Autor Colin Wilson, Damon Wilsonen Limba Engleză Paperback – 24 sep 2015
Colin and Damon Wilson, who between them have been covering the field of criminology for over fifty years, offer an analysis of the overall spectrum of human violence. They consider whether human beings are in reality as cruel and violent as is generally believed and they explore the possibility that humankind is on the verge of a fundamental change: that we are about to become truly civilised.
As well as offering an overview of violence throughout our history – from the first hominids to the twenty-first century, touching on key moments of change and also indicating where things have not changed since the Stone Age – they explore the latest psychological, forensic and social attempts to understand and curb modern human violence.
To begin with, they examine questions such as: Were the first humans cannibalistic? Did the birth of civilisation also lead to the invention of war and slavery? Priests and kings brought social stability, but were they also the instigators of the first mass murders? Is it in fact wealth that is the ultimate weapon?
They look at slavery and ancient Roman sadism, but also the possibility that our own distaste for pain and cruelty is no more than a social construct.

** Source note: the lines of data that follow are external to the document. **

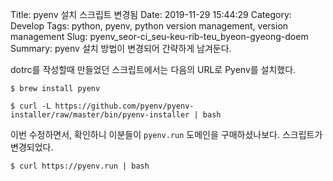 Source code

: Title: pyenv 설치 스크립트 변경됨
Date: 2019-11-29 15:44:29
Category: Develop
Tags: python, pyenv, python version management, version management
Slug: pyenv_seor-ci_seu-keu-rib-teu_byeon-gyeong-doem
Summary: pyenv 설치 방법이 변경되어 간략하게 남겨둔다.

dotrc를 작성할때 만들었던 스크립트에서는 다음의 URL로 Pyenv를 설치했다.

```shell
$ brew install pyenv

$ curl -L https://github.com/pyenv/pyenv-installer/raw/master/bin/pyenv-installer | bash
```

이번 수정하면서, 확인하니 이분들이 `pyenv.run` 도메인을 구매하셨나보다. 스크립트가 변경되었다.

```shell
$ curl https://pyenv.run | bash
```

They show how the humanitarian ideas of the great religious innovators all too quickly became distorted by organised religious structures.
The book ranges widely, from fifteenth-century Baron Gilles de Rais, ‘Bluebeard’, the first known and possibly most prolific serial killer in history, to Victorian domestic murder and the invention of psychiatry and Sherlock Holmes and the invention of forensic science; from the fifteenth-century Taiping Rebellion in China, in which up to 36 million died to the First and Second World Wars and more recent genocides and instances of ‘ethnic cleansing’, and contemporary terrorism. They conclude by assessing the very real possibility that the internet and the greater freedom of information it has brought is leading, gradually, to a profoundly more civilised world than at any time in the past.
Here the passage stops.